I bought a tiny FM radio (made in China!) that has a chip in it


The Chip looks like SDC 304M (Cant make out exactly) and has digits
088
The rest of the radio contains the amp, coils and capacitors.


Now, on to my problem - The radio has "Reset" and "Scan", the radio
was probably manufactured for use in the US so the FM Frequency
increments are different from those used here in India. This means bad
reception. How can I fix this? Lots of people will be very pleased if
they could get better sound from these nifty devices.


Thanks in advance.

mv
 
J

Jerry G.

Jan 1, 1970
0
I have seen these radios. The frequency scan allocations are software
within the chip. There is nothing externally that you can do. See if you
can find out who is making these radios in China, and contact them to know
if they can make a model with the proper allocation.

If you offer to sell these for them, they may even go along with some type
of agreement. These manufactures are constantly looking for new markets.

--

Greetings,

Jerry Greenberg GLG Technologies GLG
=========================================
WebPage http://www.zoom-one.com
Electronics http://www.zoom-one.com/electron.htm
=========================================


Hello,


I bought a tiny FM radio (made in China!) that has a chip in it


The Chip looks like SDC 304M (Cant make out exactly) and has digits
088
The rest of the radio contains the amp, coils and capacitors.


Now, on to my problem - The radio has "Reset" and "Scan", the radio
was probably manufactured for use in the US so the FM Frequency
increments are different from those used here in India. This means bad
reception. How can I fix this? Lots of people will be very pleased if
they could get better sound from these nifty devices.


Thanks in advance.

mv
 
M

Michael Black

Jan 1, 1970
0
mv said:
Hello,


I bought a tiny FM radio (made in China!) that has a chip in it


The Chip looks like SDC 304M (Cant make out exactly) and has digits
088
The rest of the radio contains the amp, coils and capacitors.


Now, on to my problem - The radio has "Reset" and "Scan", the radio
was probably manufactured for use in the US so the FM Frequency
increments are different from those used here in India.

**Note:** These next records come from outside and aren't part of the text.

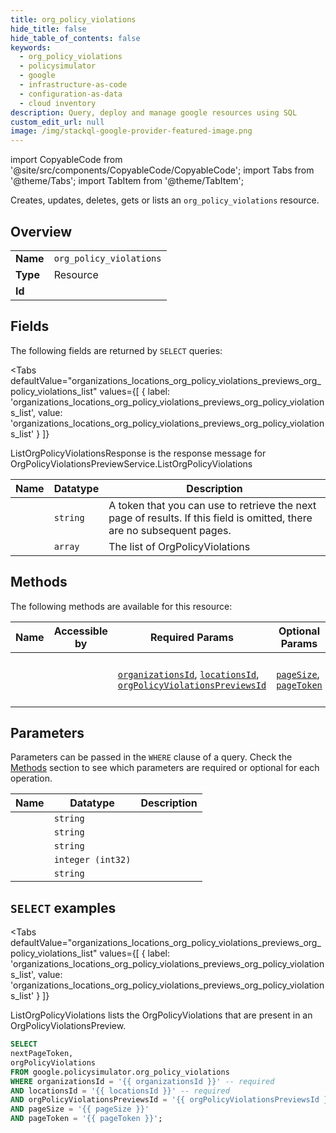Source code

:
 ```yaml
--- 
title: org_policy_violations
hide_title: false
hide_table_of_contents: false
keywords:
  - org_policy_violations
  - policysimulator
  - google
  - infrastructure-as-code
  - configuration-as-data
  - cloud inventory
description: Query, deploy and manage google resources using SQL
custom_edit_url: null
image: /img/stackql-google-provider-featured-image.png
---
```


import CopyableCode from '@site/src/components/CopyableCode/CopyableCode';
import Tabs from '@theme/Tabs';
import TabItem from '@theme/TabItem';

Creates, updates, deletes, gets or lists an <code>org_policy_violations</code> resource.

## Overview
<table><tbody>
<tr><td><b>Name</b></td><td><code>org_policy_violations</code></td></tr>
<tr><td><b>Type</b></td><td>Resource</td></tr>
<tr><td><b>Id</b></td><td><CopyableCode code="google.policysimulator.org_policy_violations" /></td></tr>
</tbody></table>

## Fields

The following fields are returned by `SELECT` queries:

<Tabs
    defaultValue="organizations_locations_org_policy_violations_previews_org_policy_violations_list"
    values={[
        { label: 'organizations_locations_org_policy_violations_previews_org_policy_violations_list', value: 'organizations_locations_org_policy_violations_previews_org_policy_violations_list' }
    ]}
>
<TabItem value="organizations_locations_org_policy_violations_previews_org_policy_violations_list">

ListOrgPolicyViolationsResponse is the response message for OrgPolicyViolationsPreviewService.ListOrgPolicyViolations

<table>
<thead>
    <tr>
    <th>Name</th>
    <th>Datatype</th>
    <th>Description</th>
    </tr>
</thead>
<tbody>
<tr>
    <td><CopyableCode code="nextPageToken" /></td>
    <td><code>string</code></td>
    <td>A token that you can use to retrieve the next page of results. If this field is omitted, there are no subsequent pages.</td>
</tr>
<tr>
    <td><CopyableCode code="orgPolicyViolations" /></td>
    <td><code>array</code></td>
    <td>The list of OrgPolicyViolations</td>
</tr>
</tbody>
</table>
</TabItem>
</Tabs>

## Methods

The following methods are available for this resource:

<table>
<thead>
    <tr>
    <th>Name</th>
    <th>Accessible by</th>
    <th>Required Params</th>
    <th>Optional Params</th>
    <th>Description</th>
    </tr>
</thead>
<tbody>
<tr>
    <td><a href="#organizations_locations_org_policy_violations_previews_org_policy_violations_list"><CopyableCode code="organizations_locations_org_policy_violations_previews_org_policy_violations_list" /></a></td>
    <td><CopyableCode code="select" /></td>
    <td><a href="#parameter-organizationsId"><code>organizationsId</code></a>, <a href="#parameter-locationsId"><code>locationsId</code></a>, <a href="#parameter-orgPolicyViolationsPreviewsId"><code>orgPolicyViolationsPreviewsId</code></a></td>
    <td><a href="#parameter-pageSize"><code>pageSize</code></a>, <a href="#parameter-pageToken"><code>pageToken</code></a></td>
    <td>ListOrgPolicyViolations lists the OrgPolicyViolations that are present in an OrgPolicyViolationsPreview.</td>
</tr>
</tbody>
</table>

## Parameters

Parameters can be passed in the `WHERE` clause of a query. Check the [Methods](#methods) section to see which parameters are required or optional for each operation.

<table>
<thead>
    <tr>
    <th>Name</th>
    <th>Datatype</th>
    <th>Description</th>
    </tr>
</thead>
<tbody>
<tr id="parameter-locationsId">
    <td><CopyableCode code="locationsId" /></td>
    <td><code>string</code></td>
    <td></td>
</tr>
<tr id="parameter-orgPolicyViolationsPreviewsId">
    <td><CopyableCode code="orgPolicyViolationsPreviewsId" /></td>
    <td><code>string</code></td>
    <td></td>
</tr>
<tr id="parameter-organizationsId">
    <td><CopyableCode code="organizationsId" /></td>
    <td><code>string</code></td>
    <td></td>
</tr>
<tr id="parameter-pageSize">
    <td><CopyableCode code="pageSize" /></td>
    <td><code>integer (int32)</code></td>
    <td></td>
</tr>
<tr id="parameter-pageToken">
    <td><CopyableCode code="pageToken" /></td>
    <td><code>string</code></td>
    <td></td>
</tr>
</tbody>
</table>

## `SELECT` examples

<Tabs
    defaultValue="organizations_locations_org_policy_violations_previews_org_policy_violations_list"
    values={[
        { label: 'organizations_locations_org_policy_violations_previews_org_policy_violations_list', value: 'organizations_locations_org_policy_violations_previews_org_policy_violations_list' }
    ]}
>
<TabItem value="organizations_locations_org_policy_violations_previews_org_policy_violations_list">

ListOrgPolicyViolations lists the OrgPolicyViolations that are present in an OrgPolicyViolationsPreview.

```sql
SELECT
nextPageToken,
orgPolicyViolations
FROM google.policysimulator.org_policy_violations
WHERE organizationsId = '{{ organizationsId }}' -- required
AND locationsId = '{{ locationsId }}' -- required
AND orgPolicyViolationsPreviewsId = '{{ orgPolicyViolationsPreviewsId }}' -- required
AND pageSize = '{{ pageSize }}'
AND pageToken = '{{ pageToken }}';
```
</TabItem>
</Tabs>
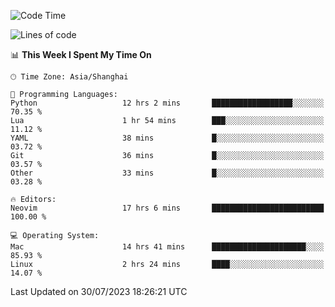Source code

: <!--START_SECTION:waka-->
![Code Time](http://img.shields.io/badge/Code%20Time-1%2C470%20hrs%203%20mins-blue)

![Lines of code](https://img.shields.io/badge/From%20Hello%20World%20I%27ve%20Written-272.0%20thousand%20lines%20of%20code-blue)

📊 **This Week I Spent My Time On** 

```text
🕑︎ Time Zone: Asia/Shanghai

💬 Programming Languages: 
Python                   12 hrs 2 mins       ██████████████████░░░░░░░   70.35 % 
Lua                      1 hr 54 mins        ███░░░░░░░░░░░░░░░░░░░░░░   11.12 % 
YAML                     38 mins             █░░░░░░░░░░░░░░░░░░░░░░░░   03.72 % 
Git                      36 mins             █░░░░░░░░░░░░░░░░░░░░░░░░   03.57 % 
Other                    33 mins             █░░░░░░░░░░░░░░░░░░░░░░░░   03.28 % 

🔥 Editors: 
Neovim                   17 hrs 6 mins       █████████████████████████   100.00 % 

💻 Operating System: 
Mac                      14 hrs 41 mins      █████████████████████░░░░   85.93 % 
Linux                    2 hrs 24 mins       ████░░░░░░░░░░░░░░░░░░░░░   14.07 % 
```


 Last Updated on 30/07/2023 18:26:21 UTC
<!--END_SECTION:waka-->
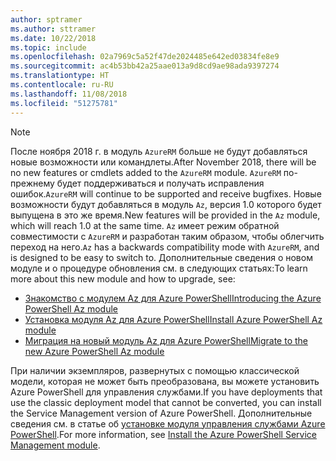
 ```yaml
---
author: sptramer
ms.author: sttramer
ms.date: 10/22/2018
ms.topic: include
ms.openlocfilehash: 02a7969c5a52f47de2024485e642ed03834fe8e9
ms.sourcegitcommit: ac4b53bb42a25aae013a9d8cd9ae98ada9397274
ms.translationtype: HT
ms.contentlocale: ru-RU
ms.lasthandoff: 11/08/2018
ms.locfileid: "51275781"
---
```

> [!NOTE]
> 
> <span data-ttu-id="0722c-101">После ноября 2018 г. в модуль `AzureRM` больше не будут добавляться новые возможности или командлеты.</span><span class="sxs-lookup"><span data-stu-id="0722c-101">After November 2018, there will be no new features or cmdlets added to the `AzureRM` module.</span></span> <span data-ttu-id="0722c-102">`AzureRM` по-прежнему будет поддерживаться и получать исправления ошибок.</span><span class="sxs-lookup"><span data-stu-id="0722c-102">`AzureRM` will continue to be supported and receive bugfixes.</span></span> <span data-ttu-id="0722c-103">Новые возможности будут добавляться в модуль `Az`, версия 1.0 которого будет выпущена в это же время.</span><span class="sxs-lookup"><span data-stu-id="0722c-103">New features will be provided in the `Az` module, which will reach 1.0 at the same time.</span></span> <span data-ttu-id="0722c-104">`Az` имеет режим обратной совместимости с `AzureRM` и разработан таким образом, чтобы облегчить переход на него.</span><span class="sxs-lookup"><span data-stu-id="0722c-104">`Az` has a backwards compatibility mode with `AzureRM`, and is designed to be easy to switch to.</span></span> <span data-ttu-id="0722c-105">Дополнительные сведения о новом модуле и о процедуре обновления см. в следующих статьях:</span><span class="sxs-lookup"><span data-stu-id="0722c-105">To learn more about this new module and how to upgrade, see:</span></span>
>
> * [<span data-ttu-id="0722c-106">Знакомство с модулем Az для Azure PowerShell</span><span class="sxs-lookup"><span data-stu-id="0722c-106">Introducing the Azure PowerShell Az module</span></span>](/powershell/azure/new-azureps-module-az)
> * [<span data-ttu-id="0722c-107">Установка модуля Az для Azure PowerShell</span><span class="sxs-lookup"><span data-stu-id="0722c-107">Install Azure PowerShell Az module</span></span>](/powershell/azure/install-az-ps)
> * [<span data-ttu-id="0722c-108">Миграция на новый модуль Az для Azure PowerShell</span><span class="sxs-lookup"><span data-stu-id="0722c-108">Migrate to the new Azure PowerShell Az module</span></span>](/powershell/azure/migrate-from-azurerm-to-az)
>
> <span data-ttu-id="0722c-109">При наличии экземпляров, развернутых с помощью классической модели, которая не может быть преобразована, вы можете установить Azure PowerShell для управления службами.</span><span class="sxs-lookup"><span data-stu-id="0722c-109">If you have deployments that use the classic deployment model that cannot be converted, you can install the Service Management version of Azure PowerShell.</span></span> <span data-ttu-id="0722c-110">Дополнительные сведения см. в статье об [установке модуля управления службами Azure PowerShell](/powershell/azure/servicemanagement/install-azure-ps).</span><span class="sxs-lookup"><span data-stu-id="0722c-110">For more information, see [Install the Azure PowerShell Service Management module](/powershell/azure/servicemanagement/install-azure-ps).</span></span>
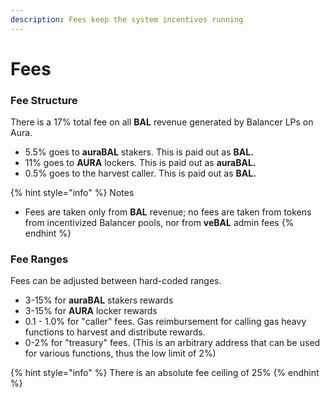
 ```yaml
---
description: Fees keep the system incentives running
---
```


# Fees

### Fee Structure <a href="#ed94" id="ed94"></a>

There is a 17% total fee on all **BAL** revenue generated by Balancer LPs on Aura.

* 5.5% goes to **auraBAL** stakers. This is paid out as **BAL.**
* 11% goes to **AURA** lockers. This is paid out as **auraBAL.**
* 0.5% goes to the harvest caller. This is paid out as **BAL.**

{% hint style="info" %}
Notes

* Fees are taken only from **BAL** revenue; no fees are taken from tokens from incentivized Balancer pools, nor from **veBAL** admin fees
{% endhint %}

### Fee Ranges

Fees can be adjusted between hard-coded ranges.

* 3-15% for **auraBAL** stakers rewards
* 3-15% for **AURA** locker rewards
* 0.1 - 1.0% for "caller" fees.  Gas reimbursement for calling gas heavy functions to harvest and distribute rewards.
* 0-2% for "treasury" fees. (This is an arbitrary address that can be used for various functions, thus the low limit of 2%)

{% hint style="info" %}
There is an absolute fee ceiling of 25%
{% endhint %}
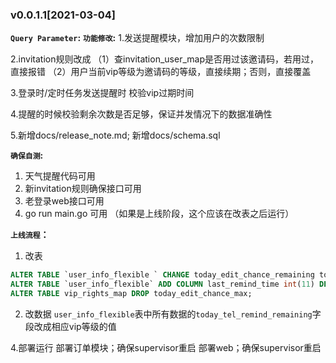 ### v0.0.1.1[2021-03-04]
**`Query Parameter`:**
**`功能修改`:**
1.发送提醒模块，增加用户的次数限制

2.invitation规则改成
  （1）查invitation_user_map是否用过该邀请码，若用过，直接报错
  （2）用户当前vip等级为邀请码的等级，直接续期；否则，直接覆盖

3.登录时/定时任务发送提醒时 校验vip过期时间

4.提醒的时候校验剩余次数是否足够，保证并发情况下的数据准确性

5.新增docs/release_note.md; 新增docs/schema.sql

**`确保自测`:**
1. 天气提醒代码可用
2. 新invitation规则确保接口可用
3. 老登录web接口可用
4. go run main.go 可用 （如果是上线阶段，这个应该在改表之后运行）

**`上线流程`：**
1. 改表
```sql
ALTER TABLE `user_info_flexible ` CHANGE today_edit_chance_remaining today_tel_remind_remaining int(3) DEFAULT '0' COMMENT '短信提醒当天剩余次数';
ALTER TABLE `user_info_flexible` ADD COLUMN last_remind_time int(11) DEFAULT '20000101' COMMENT '上次提醒时间' AFTER today_tel_remind_remaining;
ALTER TABLE vip_rights_map DROP today_edit_chance_max;
```

2. 改数据
`user_info_flexible`表中所有数据的`today_tel_remind_remaining`字段改成相应vip等级的值

4.部署运行
部署订单模块；确保supervisor重启
部署web；确保supervisor重启
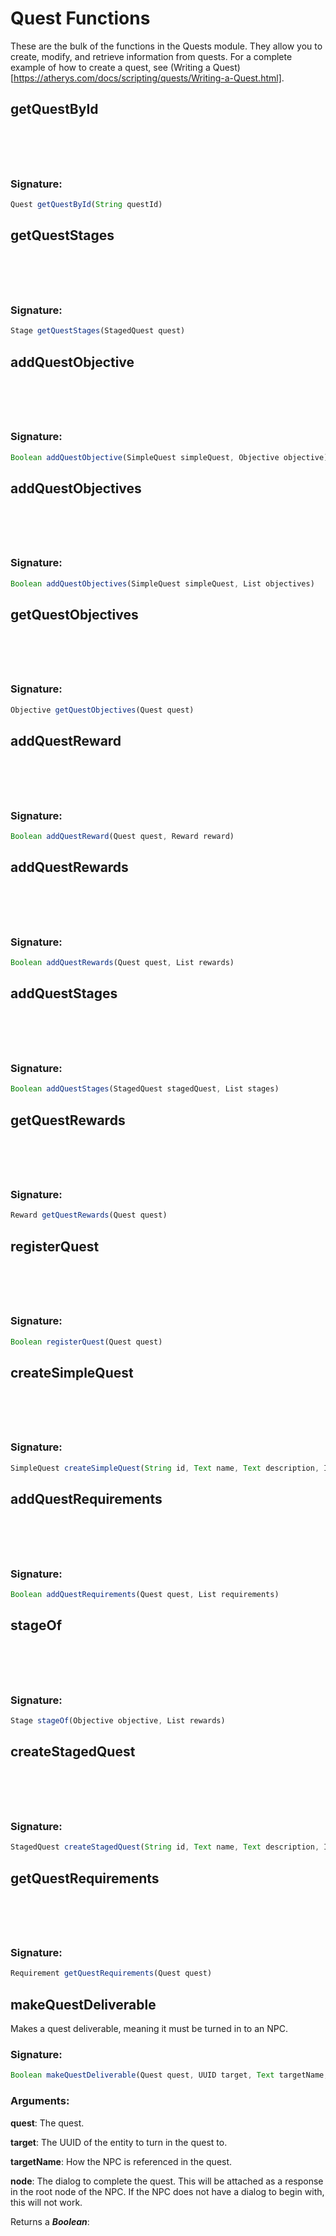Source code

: # Quest Functions
 These are the bulk of the functions in the Quests module. They allow you to create, modify, and retrieve information
 from quests. For a complete example of how to create a quest, see (Writing a Quest)[https://atherys.com/docs/scripting/quests/Writing-a-Quest.html].

## getQuestById

<h3 style="padding-top: 4.6rem"> Signature: </h3>

```js
Quest getQuestById(String questId)
```

## getQuestStages

<h3 style="padding-top: 4.6rem"> Signature: </h3>

```js
Stage getQuestStages(StagedQuest quest)
```

## addQuestObjective

<h3 style="padding-top: 4.6rem"> Signature: </h3>

```js
Boolean addQuestObjective(SimpleQuest simpleQuest, Objective objective)
```

## addQuestObjectives

<h3 style="padding-top: 4.6rem"> Signature: </h3>

```js
Boolean addQuestObjectives(SimpleQuest simpleQuest, List objectives)
```

## getQuestObjectives

<h3 style="padding-top: 4.6rem"> Signature: </h3>

```js
Objective getQuestObjectives(Quest quest)
```

## addQuestReward

<h3 style="padding-top: 4.6rem"> Signature: </h3>

```js
Boolean addQuestReward(Quest quest, Reward reward)
```

## addQuestRewards

<h3 style="padding-top: 4.6rem"> Signature: </h3>

```js
Boolean addQuestRewards(Quest quest, List rewards)
```

## addQuestStages

<h3 style="padding-top: 4.6rem"> Signature: </h3>

```js
Boolean addQuestStages(StagedQuest stagedQuest, List stages)
```

## getQuestRewards

<h3 style="padding-top: 4.6rem"> Signature: </h3>

```js
Reward getQuestRewards(Quest quest)
```

## registerQuest

<h3 style="padding-top: 4.6rem"> Signature: </h3>

```js
Boolean registerQuest(Quest quest)
```

## createSimpleQuest

<h3 style="padding-top: 4.6rem"> Signature: </h3>

```js
SimpleQuest createSimpleQuest(String id, Text name, Text description, Integer version)
```

## addQuestRequirements

<h3 style="padding-top: 4.6rem"> Signature: </h3>

```js
Boolean addQuestRequirements(Quest quest, List requirements)
```

## stageOf

<h3 style="padding-top: 4.6rem"> Signature: </h3>

```js
Stage stageOf(Objective objective, List rewards)
```

## createStagedQuest

<h3 style="padding-top: 4.6rem"> Signature: </h3>

```js
StagedQuest createStagedQuest(String id, Text name, Text description, Integer version)
```

## getQuestRequirements

<h3 style="padding-top: 4.6rem"> Signature: </h3>

```js
Requirement getQuestRequirements(Quest quest)
```

## makeQuestDeliverable

Makes a quest deliverable, meaning it must be turned in to an NPC.

### Signature:
```js
Boolean makeQuestDeliverable(Quest quest, UUID target, Text targetName, DialogNode node)
```
### Arguments:

**quest**: The quest.

**target**: The UUID of the entity to turn in the quest to.

**targetName**: How the NPC is referenced in the quest.

**node**: The dialog to complete the quest. This will be attached as a response in the root
             node of the NPC. If the NPC does not have a dialog to begin with, this will not work.

Returns a _**Boolean**_: 

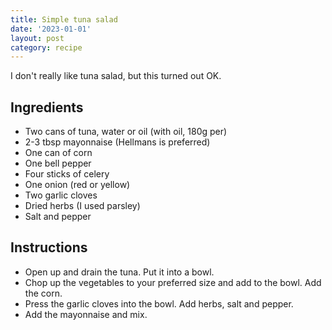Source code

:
 ```yaml
---
title: Simple tuna salad
date: '2023-01-01'
layout: post
category: recipe
---
```


I don't really like tuna salad, but this turned out OK.

## Ingredients

* Two cans of tuna, water or oil (with oil, 180g per)
* 2-3 tbsp mayonnaise (Hellmans is preferred)
* One can of corn
* One bell pepper
* Four sticks of celery
* One onion (red or yellow)
* Two garlic cloves
* Dried herbs (I used parsley)
* Salt and pepper

## Instructions

* Open up and drain the tuna. Put it into a bowl.
* Chop up the vegetables to your preferred size and add to the bowl. Add the corn.
* Press the garlic cloves into the bowl. Add herbs, salt and pepper.
* Add the mayonnaise and mix.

This means bad
reception. How can I fix this? Lots of people will be very pleased if
they could get better sound from these nifty devices.


Thanks in advance.

mv

When I opened one up (they are down to 99 cents here in Canada) and
after doing some searches, and a bit of tracing, it turned out to
be a Phillip's IC, the TDA7088. I thought it might be a surface
mount TDA7000, and of course that did not match the number of pins on
the IC, but Phillips listed some similar ICs, and one matched in
pin numbers, and when I traced the circuit it was a match.

Below is something I posted when someone asked about this IC before.

I haven't read the datasheet in a while, or maybe not carefully,
but it scans with an analog voltage, with one of the buttons
starting the ramp, and the other button resetting it to start.
There's circuitry in the IC for detecting when the radio is tuned
properly to a station, which then halts the ramp.

I assumed the ramp was not stepped, for the simple reason that
the varicap used to tune the thing would not be linear, so a given
step at one end of the dial would not move the radio to the next channel
at the upper end of the dial.

Given that assumption, and you can read the datasheet to see if I'm
wrong, I would think the radio would work no matter how a given
country's FM stations are spaced.

Now, if the question is actually that the FM band in India is
different from that in North America (88 to 108MHz), then it's
a matter of changing the coil (or maybe just squeezing or spreading
it if the difference is little) so it does cover the proper frequency
range.

Michael
-----------------------------------------------------------
I bought one of those recently, when they were on sale for $1.99 at
Pharmaprix (which is Shopper's Drug Mart in the rest of Canada).
I was simply curious about what was inside, and the price became
low enough that I didn't mind spending the money.

I had problems reading the IC at first. So I started out tracing
the circuit. At first, I thought/hoped it was the TDA7000, but
the pin count was wrong. I looked up that IC at the Phillips'
site (it was easier than trying to find where I'd stashed the
paper datasheet), and they made mention of similar ICs, including
two that had that tuning scheme. I went through them, and
the match was the TDA7088. Looking more carefully at the IC,
the "7088" was now visible, though it looked like it was a knockoff
or a cheap second source, rather than an IC that came from Phillips.

I'd say this is the same IC, since your "1033" could be a misread
of "7088". Check the datasheet at
http://www.semiconductors.philips.com/pip/TDA7088.html

Likely by comparing the pinout from it with the actual circuit, you
will find a match.

I was going to post something about my findings, because they are a curiosity.
But I'm not sure where my notes are, or even where I put the circuit board.

The IC uses the same scheme as the TDA7000, ie a conversion to an IF
of about 70KHz, where an active filter can be used for selectivity.
And one of those Frequency Lock Loops which reduces the apparent deviation.
Then they throw in the circuitry for the tuning scheme.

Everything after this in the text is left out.